[PROBLEM TO SOLVE]
Only some lines are wanted. Transcribe, exactly, the lines below from the line with "As many metaheuristics, or" up to and including the line with "Name & Domain".

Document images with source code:
▼

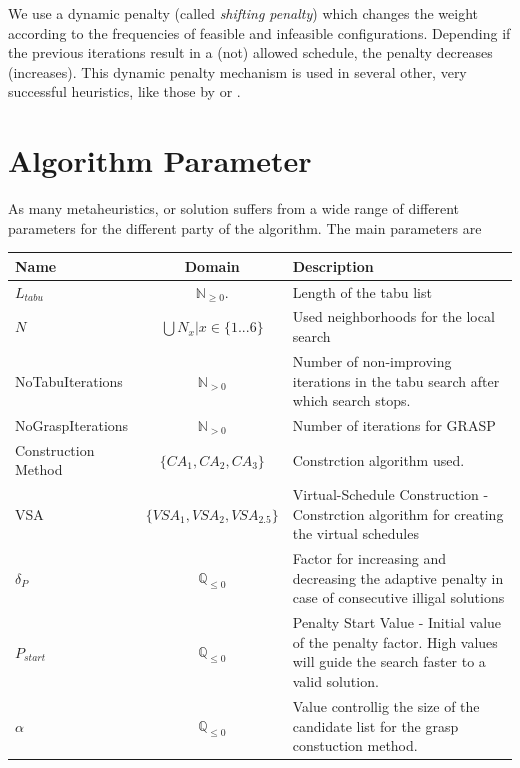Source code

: \documentclass[a4paper,11pt]{article}
\begin{document}
We use a dynamic penalty (called \emph{shifting penalty}) which changes the weight according to the frequencies of feasible and infeasible configurations.
 Depending if the previous iterations result in a (not) allowed schedule, the penalty decreases (increases). 
This dynamic penalty mechanism is used in several other, very successful heuristics, like those by \cite{Anagnostopoulos06} or \cite{Gaspero07}.


\section{Algorithm Parameter}
As many metaheuristics, or solution suffers from a wide range of different parameters for the different party of the algorithm.
The main parameters are
\begin{center}
\begin{tabularx}{\linewidth}{| X | c | X | }
  \hline                       
  Name & Domain & Description \\   \hline     \hline    
  $L_{tabu}$ & $\mathbb{N}_{\geq0}.$ & Length of the tabu list \\ \hline    
  $N$ & $\bigcup N_x  | x \in \{1...6\}$ & Used neighborhoods for the local search \\ \hline   
  NoTabuIterations &  $\mathbb{N}_{ > 0}$ & Number of non-improving iterations in the tabu search after which search stops. \\ \hline  
  NoGraspIterations &  $\mathbb{N}_{> 0}$ & Number of iterations for \ac{GRASP} \\ \hline 
  Construction Method &  $\{CA_1, CA_2, CA_3\}$ & Constrction algorithm used.\\ \hline 
  VSA &  $\{VSA_1, VSA_2, VSA_{2.5}\}$ & Virtual-Schedule Construction - Constrction algorithm for creating the virtual schedules\\ \hline 
  $ \delta_P $ &  $\mathbb{Q}_{\leq0}$ & Factor for increasing and decreasing the adaptive penalty in case of consecutive illigal solutions\\ \hline 
  $P_{start}$ &  $\mathbb{Q}_{\leq0}$ &Penalty Start Value -  Initial value of the penalty factor. High values will guide the search faster to a valid solution.\\ \hline    
  $\alpha$ & $\mathbb{Q}_{\leq0}$ & Value controllig the size of the candidate list for the grasp constuction method. \\ \hline    
  \hline  
\end{tabularx}
\end{center}
\end{document}

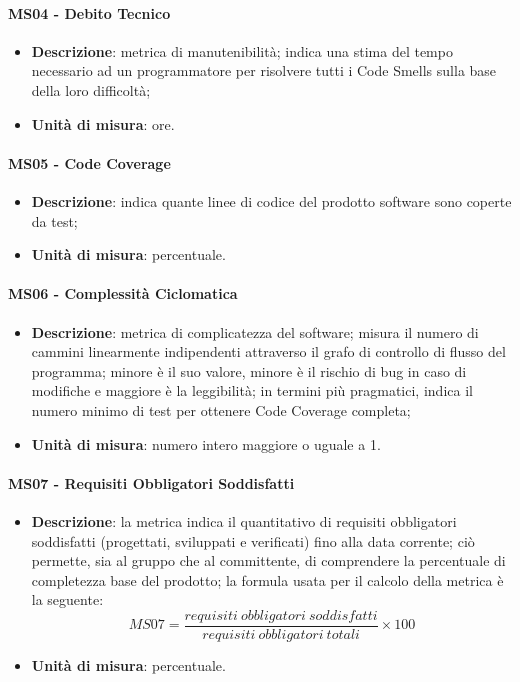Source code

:         \paragraph{MS04 - Debito Tecnico}
        \begin{itemize}
            \item \textbf{Descrizione}: metrica di manutenibilità; indica una stima del tempo necessario ad un programmatore per risolvere tutti i Code Smells sulla base della loro difficoltà;
            \item \textbf{Unità di misura}: ore.
        \end{itemize}

        \paragraph{MS05 - Code Coverage}
        \begin{itemize}
            \item \textbf{Descrizione}: indica quante linee di codice del prodotto software sono coperte da test;
            \item \textbf{Unità di misura}: percentuale.
        \end{itemize}

        \paragraph{MS06 - Complessità Ciclomatica}
        \begin{itemize}
            \item \textbf{Descrizione}: metrica di complicatezza del software; misura il numero di cammini linearmente indipendenti attraverso il grafo di controllo di flusso del programma; minore è il suo valore, minore è il rischio di bug in caso di modifiche e maggiore è la leggibilità; in termini più pragmatici, indica il numero minimo di test per ottenere Code Coverage completa;
            \item \textbf{Unità di misura}: numero intero maggiore o uguale a 1.
        \end{itemize}

		\paragraph{MS07 - Requisiti Obbligatori Soddisfatti}
		\begin{itemize}
			\item \textbf{Descrizione}: la metrica indica il quantitativo di requisiti obbligatori soddisfatti (progettati, sviluppati e verificati) fino alla data corrente; ciò permette, sia al gruppo che al committente, di comprendere la percentuale di completezza base del prodotto; la formula usata per il calcolo della metrica è la seguente:
            \[
            MS07 = \frac{requisiti\ obbligatori\ soddisfatti}{requisiti\ obbligatori\ totali} \times 100
            \]
			\item \textbf{Unità di misura}: percentuale.
		\end{itemize}

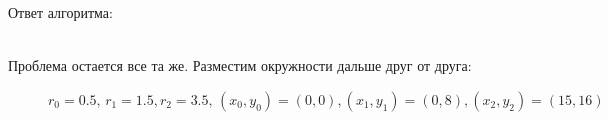 Ответ алгоритма: \\
\begin{figure}[h]
\end{figure}\\
Проблема остается все та же. \newpage Разместим окружности дальше друг от друга: 
\begin{figure}[h!]
\caption{$r_0 = 0.5, \, r_1 = 1.5, r_2 = 3.5, \, (x_0, y_0) = (0, 0), (x_1, y_1) = (0, 8), (x_2, y_2) = (15, 16)$}
\end{figure} \\ 
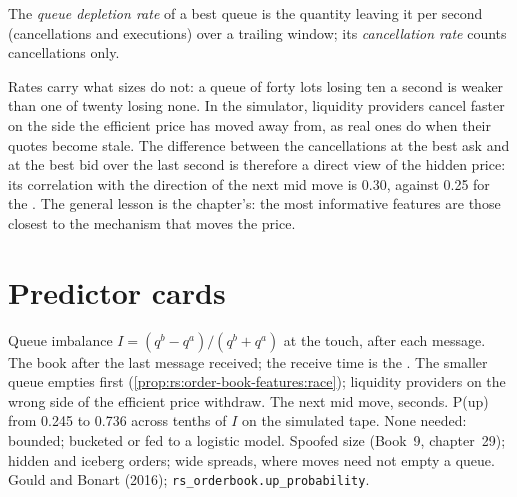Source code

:\begin{definition}\label{def:rs:order-book-features:depletion}
The \emph{queue depletion rate} of a best queue is the quantity leaving it per second (cancellations and
executions) over a trailing window; its \emph{cancellation rate} counts cancellations only.
\end{definition}

Rates carry what sizes do not: a queue of forty lots losing ten a second is weaker than one of twenty losing none. In the simulator,
liquidity providers cancel faster on the side the efficient price has moved away from, as real ones do when their quotes become stale.
The difference between the cancellations at the best ask and at the best bid over the last second is therefore a direct view of the
hidden price: its correlation with the direction of the next mid move is 0.30, against 0.25 for the . The general lesson
is the chapter's: the most informative features are those closest to the mechanism that moves the price.

\section{Predictor cards}

\begin{predictorcard}{Queue imbalance}\label{pred:rs:order-book-features:imbalance}
 $I = (q^b - q^a)/(q^b + q^a)$ at the touch, after each message.
 The book after the last message received; the receive time is the .
 The smaller queue empties first (\cref{prop:rs:order-book-features:race}); liquidity providers on the wrong side of the
efficient price withdraw.
 The next mid move, seconds. P(up) from 0.245 to 0.736 across tenths of $I$ on the simulated tape.
 None needed: bounded; bucketed or fed to a logistic model.
 Spoofed size (Book~9, chapter~29); hidden and iceberg orders; wide spreads, where moves need not empty a queue.
 Gould and Bonart (2016); \texttt{rs\_orderbook.up\_probability}.
\end{predictorcard}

▲

[EXERCISE SOLUTION]
As many metaheuristics, or solution suffers from a wide range of different parameters for the different party of the algorithm.
The main parameters are
\begin{center}
\begin{tabularx}{\linewidth}{| X | c | X | }
  \hline                       
  Name & Domain & Description \\   \hline     \hline    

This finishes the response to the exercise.